Extracted data entries:
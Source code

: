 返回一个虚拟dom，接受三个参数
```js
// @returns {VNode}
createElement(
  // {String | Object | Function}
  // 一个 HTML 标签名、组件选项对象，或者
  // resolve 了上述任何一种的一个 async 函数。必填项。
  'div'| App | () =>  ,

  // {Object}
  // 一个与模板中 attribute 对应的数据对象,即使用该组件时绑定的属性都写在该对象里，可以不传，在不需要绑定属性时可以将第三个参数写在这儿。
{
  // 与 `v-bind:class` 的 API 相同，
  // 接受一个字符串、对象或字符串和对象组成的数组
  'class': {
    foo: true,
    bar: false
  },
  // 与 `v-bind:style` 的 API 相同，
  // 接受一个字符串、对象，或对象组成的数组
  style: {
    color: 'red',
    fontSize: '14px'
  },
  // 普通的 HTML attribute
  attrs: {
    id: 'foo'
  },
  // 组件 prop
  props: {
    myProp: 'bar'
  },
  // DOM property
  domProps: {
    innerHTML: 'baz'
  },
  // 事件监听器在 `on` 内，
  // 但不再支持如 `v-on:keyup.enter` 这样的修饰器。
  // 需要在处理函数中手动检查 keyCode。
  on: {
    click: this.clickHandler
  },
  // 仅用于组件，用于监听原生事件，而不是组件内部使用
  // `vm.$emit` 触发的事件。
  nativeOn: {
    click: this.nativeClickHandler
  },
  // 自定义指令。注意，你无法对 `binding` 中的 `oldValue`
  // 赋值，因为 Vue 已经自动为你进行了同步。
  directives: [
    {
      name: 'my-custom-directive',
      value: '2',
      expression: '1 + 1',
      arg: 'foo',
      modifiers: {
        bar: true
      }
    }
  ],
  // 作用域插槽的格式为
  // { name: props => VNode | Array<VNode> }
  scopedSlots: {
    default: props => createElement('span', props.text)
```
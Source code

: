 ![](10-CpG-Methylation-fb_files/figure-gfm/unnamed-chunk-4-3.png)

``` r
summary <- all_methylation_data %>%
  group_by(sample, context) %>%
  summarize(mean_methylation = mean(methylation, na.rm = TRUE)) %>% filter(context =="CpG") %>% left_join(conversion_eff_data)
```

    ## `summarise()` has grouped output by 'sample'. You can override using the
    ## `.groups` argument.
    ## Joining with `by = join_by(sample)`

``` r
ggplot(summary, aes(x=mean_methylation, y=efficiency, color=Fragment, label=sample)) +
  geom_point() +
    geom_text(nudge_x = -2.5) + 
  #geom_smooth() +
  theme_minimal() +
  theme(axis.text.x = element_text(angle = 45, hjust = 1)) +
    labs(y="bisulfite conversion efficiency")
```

Your task: Each record is to be retyped exactly as written.

Written response:
Source code

: 返回一个虚拟dom，接受三个参数
```js
// @returns {VNode}
createElement(
  // {String | Object | Function}
  // 一个 HTML 标签名、组件选项对象，或者
  // resolve 了上述任何一种的一个 async 函数。必填项。
  'div'| App | () =>  ,

  // {Object}
  // 一个与模板中 attribute 对应的数据对象,即使用该组件时绑定的属性都写在该对象里，可以不传，在不需要绑定属性时可以将第三个参数写在这儿。
{
  // 与 `v-bind:class` 的 API 相同，
  // 接受一个字符串、对象或字符串和对象组成的数组
  'class': {
    foo: true,
    bar: false
  },
  // 与 `v-bind:style` 的 API 相同，
  // 接受一个字符串、对象，或对象组成的数组
  style: {
    color: 'red',
    fontSize: '14px'
  },
  // 普通的 HTML attribute
  attrs: {
    id: 'foo'
  },
  // 组件 prop
  props: {
    myProp: 'bar'
  },
  // DOM property
  domProps: {
    innerHTML: 'baz'
  },
  // 事件监听器在 `on` 内，
  // 但不再支持如 `v-on:keyup.enter` 这样的修饰器。
  // 需要在处理函数中手动检查 keyCode。
  on: {
    click: this.clickHandler
  },
  // 仅用于组件，用于监听原生事件，而不是组件内部使用
  // `vm.$emit` 触发的事件。
  nativeOn: {
    click: this.nativeClickHandler
  },
  // 自定义指令。注意，你无法对 `binding` 中的 `oldValue`
  // 赋值，因为 Vue 已经自动为你进行了同步。
  directives: [
    {
      name: 'my-custom-directive',
      value: '2',
      expression: '1 + 1',
      arg: 'foo',
      modifiers: {
        bar: true
      }
    }
  ],
  // 作用域插槽的格式为
  // { name: props => VNode | Array<VNode> }
  scopedSlots: {
    default: props => createElement('span', props.text)
```
Source code

: ![](10-CpG-Methylation-fb_files/figure-gfm/unnamed-chunk-4-3.png)

``` r
summary <- all_methylation_data %>%
  group_by(sample, context) %>%
  summarize(mean_methylation = mean(methylation, na.rm = TRUE)) %>% filter(context =="CpG") %>% left_join(conversion_eff_data)
```

    ## `summarise()` has grouped output by 'sample'. You can override using the
    ## `.groups` argument.
    ## Joining with `by = join_by(sample)`

``` r
ggplot(summary, aes(x=mean_methylation, y=efficiency, color=Fragment, label=sample)) +
  geom_point() +
    geom_text(nudge_x = -2.5) + 
  #geom_smooth() +
  theme_minimal() +
  theme(axis.text.x = element_text(angle = 45, hjust = 1)) +
    labs(y="bisulfite conversion efficiency")
```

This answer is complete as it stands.